Two recently restored paintings by Leonardo da Vinci on view at London's National Gallery

To treat such a painting is a fraught privilege

Process requires patience, care and attention to detail

Conservators develop strong bonds with paintings they restore

London CNN  — 

There are few people in the world lucky enough to form a close relationship with a Leonardo da Vinci painting.

New York-based conservator Dianne Dwyer Modestini is one: She spent hundreds of hours lovingly restoring “Salvator Mundi,” da Vinci’s newly rediscovered painting of Christ.

And, says Modestini, when she finally had to say goodbye to the painting it was like enduring a painful break-up.

“I’m quite serious,” she said. “It was a very intense picture and I felt a whole slipstream of artistry and genius and some sort of otherworldliness that I’ll never experience again,” she said.

She describes suffering separation anxiety and depression over losing the painting, and with it her connection to the enigmatic painter who was its author.

For art historians, the lengthy and emotional process of conserving a great masterwork is both a privilege and an overwhelming responsibility.

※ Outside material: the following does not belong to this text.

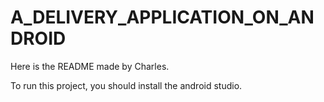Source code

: # A_DELIVERY_APPLICATION_ON_ANDROID

Here is the README made by Charles.

To run this project, you should install the android studio.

“People say, ‘How can you touch it, it’s so scary,’” said Modestini, who is Senior Research Fellow and Paintings Conservator for the Samuel H. Kress Program at the Conservation Center of the Institute of Fine Arts, New York University.

“I wasn’t frightened of it in those ways – that it’s one of 16 paintings, it’s worth x amount of dollars – because I would have been paralyzed, I wouldn’t be able to work like that,” she continued.

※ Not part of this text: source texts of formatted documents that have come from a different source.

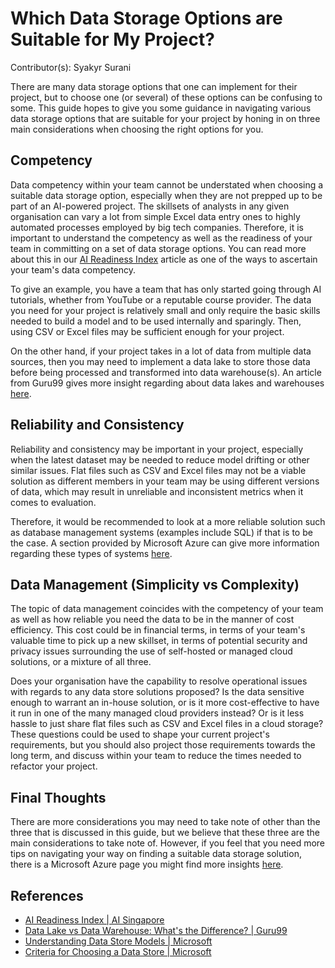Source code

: # Which Data Storage Options are Suitable for My Project?

Contributor(s): Syakyr Surani

There are many data storage options that one can implement for their
project, but to choose one (or several) of these options can be 
confusing to some. This guide hopes to give you some guidance in 
navigating various data storage options that are suitable for your
project by honing in on three main considerations when choosing the 
right options for you.

## Competency

Data competency within your team cannot be understated when choosing a
suitable data storage option, especially when they are not prepped up
to be part of an AI-powered project. The skillsets of analysts in any
given organisation can vary a lot from simple Excel data entry ones to
highly automated processes employed by big tech companies. Therefore,
it is important to understand the competency as well as the readiness
of your team in committing on a set of data storage options. You can
read more about this in our [AI Readiness Index][airi] article as one
of the ways to ascertain your team's data competency.

To give an example, you have a team that has only started going through
AI tutorials, whether from YouTube or a reputable course provider. The
data you need for your project is relatively small and only require the
basic skills needed to build a model and to be used internally and 
sparingly. Then, using CSV or Excel files may be sufficient enough for
your project.

On the other hand, if your project takes in a lot of data from multiple
data sources, then you may need to implement a data lake to store those
data before being processed and transformed into data warehouse(s). An 
article from Guru99 gives more insight regarding about data lakes and 
warehouses [here][lake-house]. 

## Reliability and Consistency

Reliability and consistency may be important in your project, 
especially when the latest dataset may be needed to reduce model 
drifting or other similar issues. Flat files such as CSV and Excel 
files may not be a viable solution as different members in your team 
may be using different versions of data, which may result in unreliable 
and inconsistent metrics when it comes to evaluation. 

Therefore, it would be recommended to look at a more reliable solution 
such as database management systems (examples include SQL) if that is 
to be the case. A section provided by Microsoft Azure can give more 
information regarding these types of systems [here][data-store].

## Data Management (Simplicity vs Complexity)

The topic of data management coincides with the competency of your team
as well as how reliable you need the data to be in the manner of cost
efficiency. This cost could be in financial terms, in terms of your 
team's valuable time to pick up a new skillset, in terms of 
potential security and privacy issues surrounding the use of 
self-hosted or managed cloud solutions, or a mixture of all three. 

Does your organisation have the capability to resolve operational 
issues with regards to any data store solutions proposed? Is the data 
sensitive enough to warrant an in-house solution, or is it more 
cost-effective to have it run in one of the many managed cloud 
providers instead? Or is it less hassle to just share flat files such
as CSV and Excel files in a cloud storage? These questions could be
used to shape your current project's requirements, but you should also
project those requirements towards the long term, and discuss within 
your team to reduce the times needed to refactor your project.

## Final Thoughts

There are more considerations you may need to take note of other than
the three that is discussed in this guide, but we believe that these 
three are the main considerations to take note of. However, if you feel
that you need more tips on navigating your way on finding a suitable
data storage solution, there is a Microsoft Azure page you might find
more insights [here][criteria].

## References

- [AI Readiness Index | AI Singapore][airi]
- [Data Lake vs Data Warehouse: What's the Difference? | Guru99][lake-house]
- [Understanding Data Store Models | Microsoft][data-store]
- [Criteria for Choosing a Data Store | Microsoft][criteria]

[airi]: https://aisingapore.org/airi/
[lake-house]: https://www.guru99.com/data-lake-vs-data-warehouse.html
[data-store]: https://docs.microsoft.com/en-sg/azure/architecture/guide/technology-choices/data-store-overview
[criteria]: https://docs.microsoft.com/en-sg/azure/architecture/guide/technology-choices/data-store-considerations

Of course, when Modestini started work in 2005, she didn’t know she was dealing with the first da Vinci painting to be discovered in over 100 years, worth, according to some estimates, around $200 million.

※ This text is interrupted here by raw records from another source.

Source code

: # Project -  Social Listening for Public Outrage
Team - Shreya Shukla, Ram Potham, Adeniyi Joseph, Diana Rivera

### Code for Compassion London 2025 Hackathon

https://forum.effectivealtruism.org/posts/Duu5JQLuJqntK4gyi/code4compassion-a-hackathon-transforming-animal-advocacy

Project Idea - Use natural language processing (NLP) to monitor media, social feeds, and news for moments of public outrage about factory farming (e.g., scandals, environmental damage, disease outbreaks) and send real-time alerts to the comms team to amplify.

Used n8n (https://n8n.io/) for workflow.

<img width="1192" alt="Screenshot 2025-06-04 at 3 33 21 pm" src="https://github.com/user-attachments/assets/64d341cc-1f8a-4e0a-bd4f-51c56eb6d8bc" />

The painting, now authenticated, revealed its identity little-by-little during the conservation treatment.

Modestini started the process using solvents to clean off some of the murky varnish and over-paint that was concealing the painting’s true identity. Within just a few hours during her first session with it, she was able to see the work much more clearly.

“It’s very mysterious, the things that happen to paintings,” she said of the over-paint job.

“People forget or they begin to doubt the original opinion of the person who originally said it was by Leonardo and particularly if it’s been badly repaired. They might not understand what’s underneath – it happens to pictures all the time,” she continued.

The next step was to take the cracked painting apart and piece it back together again, a procedure that took about a year.

“It is quite a delicate process,” said Modestini. “It has to be very precise.”

Then, she had to make re-touches to the badly damaged areas, refining Christ’s eyes and lips.

It was a particularly difficult and lengthy part of the process because, she said, she had “to make the decision of what to touch and what to leave alone.”

“I wanted (to be sure) that none of my restorations had impinged on the original, that I had not done too much, because old pictures have to look old – if you take out every crack, every spot, every anomaly, they can easily look like a reproduction,” she said.

Larry Keith is the Director of Conservation at the National Gallery in London and responsible for the conservation of da Vinci’s “The Virgin of the Rocks,” which is in the gallery’s collection.

This treatment involved cleaning off the layers of yellow, foggy varnish, applied in a previous restoration process, “to allow the picture to saturate properly so you can see the full total range of thematic relationships that are there in the painting,” said Keith.

The process of cleaning this particular painting took 18 months, he said. It is is now on view at the National Gallery as part of the exhibition “Leonardo da Vinci: Painter at the Court of Milan” along with “Salvator Mundi.”

He agrees that the job of conserving such a masterpiece is an honor few are lucky to have.

“It’s wonderful to see the picture in a different light and conditions and over the course of a treatment, you do get very close to a picture,” he said.

As to whether he felt close to Leonardo da Vinci while working on the painting, he said: “I suppose you do, in as far as anyone can get close to Leonardo.”

“There’s a certain mystery at the core of him I think, but it’s true, you’re in very close contact for a long time and it’s a very privileged role,” he concluded.